## PROMPT
Once you have read the entries below, repeat all of them exactly.

┌─ RECORDS SUPPLIED

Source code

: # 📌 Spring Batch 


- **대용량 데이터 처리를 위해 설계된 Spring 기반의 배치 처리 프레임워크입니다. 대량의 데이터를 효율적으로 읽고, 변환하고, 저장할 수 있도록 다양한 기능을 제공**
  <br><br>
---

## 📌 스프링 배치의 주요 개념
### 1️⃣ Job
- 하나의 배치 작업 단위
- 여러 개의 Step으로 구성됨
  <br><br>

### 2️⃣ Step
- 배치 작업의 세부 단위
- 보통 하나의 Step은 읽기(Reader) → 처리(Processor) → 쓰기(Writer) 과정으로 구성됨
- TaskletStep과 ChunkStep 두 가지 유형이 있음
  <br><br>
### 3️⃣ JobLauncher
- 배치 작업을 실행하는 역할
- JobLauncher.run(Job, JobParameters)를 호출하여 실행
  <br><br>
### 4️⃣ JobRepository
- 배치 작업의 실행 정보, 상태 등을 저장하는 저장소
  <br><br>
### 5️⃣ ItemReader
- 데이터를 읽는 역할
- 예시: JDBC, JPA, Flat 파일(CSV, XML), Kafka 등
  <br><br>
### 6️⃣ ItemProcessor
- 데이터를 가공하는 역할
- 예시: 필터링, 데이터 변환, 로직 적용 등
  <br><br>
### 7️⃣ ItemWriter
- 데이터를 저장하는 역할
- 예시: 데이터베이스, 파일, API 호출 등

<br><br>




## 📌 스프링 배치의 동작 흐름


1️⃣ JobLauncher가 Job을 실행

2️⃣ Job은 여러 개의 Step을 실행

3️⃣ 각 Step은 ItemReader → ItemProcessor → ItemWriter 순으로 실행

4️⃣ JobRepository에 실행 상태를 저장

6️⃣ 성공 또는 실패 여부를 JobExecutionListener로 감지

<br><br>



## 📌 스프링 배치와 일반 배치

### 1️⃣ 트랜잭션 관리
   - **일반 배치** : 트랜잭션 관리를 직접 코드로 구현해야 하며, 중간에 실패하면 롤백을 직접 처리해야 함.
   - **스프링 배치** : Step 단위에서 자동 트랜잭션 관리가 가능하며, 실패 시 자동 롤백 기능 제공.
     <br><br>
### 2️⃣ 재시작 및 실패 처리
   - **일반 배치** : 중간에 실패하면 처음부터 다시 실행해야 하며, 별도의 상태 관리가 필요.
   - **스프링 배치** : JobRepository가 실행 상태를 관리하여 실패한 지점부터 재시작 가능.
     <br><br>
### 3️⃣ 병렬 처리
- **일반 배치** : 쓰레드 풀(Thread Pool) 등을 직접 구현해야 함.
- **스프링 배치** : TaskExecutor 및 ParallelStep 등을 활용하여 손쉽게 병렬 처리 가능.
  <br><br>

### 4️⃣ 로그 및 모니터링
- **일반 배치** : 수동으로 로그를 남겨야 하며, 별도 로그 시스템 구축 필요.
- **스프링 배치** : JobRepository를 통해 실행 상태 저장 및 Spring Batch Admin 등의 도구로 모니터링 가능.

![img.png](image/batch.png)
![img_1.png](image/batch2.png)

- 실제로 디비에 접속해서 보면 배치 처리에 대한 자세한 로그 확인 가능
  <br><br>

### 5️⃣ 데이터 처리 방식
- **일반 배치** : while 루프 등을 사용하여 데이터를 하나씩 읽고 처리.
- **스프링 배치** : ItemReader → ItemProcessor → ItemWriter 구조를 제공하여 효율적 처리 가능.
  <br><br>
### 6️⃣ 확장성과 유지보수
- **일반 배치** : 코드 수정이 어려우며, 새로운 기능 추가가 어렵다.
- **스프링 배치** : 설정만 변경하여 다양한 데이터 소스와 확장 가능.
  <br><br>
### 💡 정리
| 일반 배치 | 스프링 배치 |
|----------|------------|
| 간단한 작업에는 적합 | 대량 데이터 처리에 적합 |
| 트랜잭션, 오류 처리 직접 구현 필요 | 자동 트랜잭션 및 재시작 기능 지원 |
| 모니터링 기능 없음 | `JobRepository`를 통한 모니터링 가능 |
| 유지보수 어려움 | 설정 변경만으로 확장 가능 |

└─

## TASK RESPONSE
Source code

: # 📌 Spring Batch 


- **대용량 데이터 처리를 위해 설계된 Spring 기반의 배치 처리 프레임워크입니다. 대량의 데이터를 효율적으로 읽고, 변환하고, 저장할 수 있도록 다양한 기능을 제공**
  <br><br>
---

## 📌 스프링 배치의 주요 개념
### 1️⃣ Job
- 하나의 배치 작업 단위
- 여러 개의 Step으로 구성됨
  <br><br>

### 2️⃣ Step
- 배치 작업의 세부 단위
- 보통 하나의 Step은 읽기(Reader) → 처리(Processor) → 쓰기(Writer) 과정으로 구성됨
- TaskletStep과 ChunkStep 두 가지 유형이 있음
  <br><br>
### 3️⃣ JobLauncher
- 배치 작업을 실행하는 역할
- JobLauncher.run(Job, JobParameters)를 호출하여 실행
  <br><br>
### 4️⃣ JobRepository
- 배치 작업의 실행 정보, 상태 등을 저장하는 저장소
  <br><br>
### 5️⃣ ItemReader
- 데이터를 읽는 역할
- 예시: JDBC, JPA, Flat 파일(CSV, XML), Kafka 등
  <br><br>
### 6️⃣ ItemProcessor
- 데이터를 가공하는 역할
- 예시: 필터링, 데이터 변환, 로직 적용 등
  <br><br>
### 7️⃣ ItemWriter
- 데이터를 저장하는 역할
- 예시: 데이터베이스, 파일, API 호출 등

<br><br>




## 📌 스프링 배치의 동작 흐름


1️⃣ JobLauncher가 Job을 실행

2️⃣ Job은 여러 개의 Step을 실행

3️⃣ 각 Step은 ItemReader → ItemProcessor → ItemWriter 순으로 실행

4️⃣ JobRepository에 실행 상태를 저장

6️⃣ 성공 또는 실패 여부를 JobExecutionListener로 감지

<br><br>



## 📌 스프링 배치와 일반 배치

### 1️⃣ 트랜잭션 관리
   - **일반 배치** : 트랜잭션 관리를 직접 코드로 구현해야 하며, 중간에 실패하면 롤백을 직접 처리해야 함.
   - **스프링 배치** : Step 단위에서 자동 트랜잭션 관리가 가능하며, 실패 시 자동 롤백 기능 제공.
     <br><br>
### 2️⃣ 재시작 및 실패 처리
   - **일반 배치** : 중간에 실패하면 처음부터 다시 실행해야 하며, 별도의 상태 관리가 필요.
   - **스프링 배치** : JobRepository가 실행 상태를 관리하여 실패한 지점부터 재시작 가능.
     <br><br>
### 3️⃣ 병렬 처리
- **일반 배치** : 쓰레드 풀(Thread Pool) 등을 직접 구현해야 함.
- **스프링 배치** : TaskExecutor 및 ParallelStep 등을 활용하여 손쉽게 병렬 처리 가능.
  <br><br>

### 4️⃣ 로그 및 모니터링
- **일반 배치** : 수동으로 로그를 남겨야 하며, 별도 로그 시스템 구축 필요.
- **스프링 배치** : JobRepository를 통해 실행 상태 저장 및 Spring Batch Admin 등의 도구로 모니터링 가능.

![img.png](image/batch.png)
![img_1.png](image/batch2.png)

- 실제로 디비에 접속해서 보면 배치 처리에 대한 자세한 로그 확인 가능
  <br><br>

### 5️⃣ 데이터 처리 방식
- **일반 배치** : while 루프 등을 사용하여 데이터를 하나씩 읽고 처리.
- **스프링 배치** : ItemReader → ItemProcessor → ItemWriter 구조를 제공하여 효율적 처리 가능.
  <br><br>
### 6️⃣ 확장성과 유지보수
- **일반 배치** : 코드 수정이 어려우며, 새로운 기능 추가가 어렵다.
- **스프링 배치** : 설정만 변경하여 다양한 데이터 소스와 확장 가능.
  <br><br>
### 💡 정리
| 일반 배치 | 스프링 배치 |
|----------|------------|
| 간단한 작업에는 적합 | 대량 데이터 처리에 적합 |
| 트랜잭션, 오류 처리 직접 구현 필요 | 자동 트랜잭션 및 재시작 기능 지원 |
| 모니터링 기능 없음 | `JobRepository`를 통한 모니터링 가능 |
| 유지보수 어려움 | 설정 변경만으로 확장 가능 |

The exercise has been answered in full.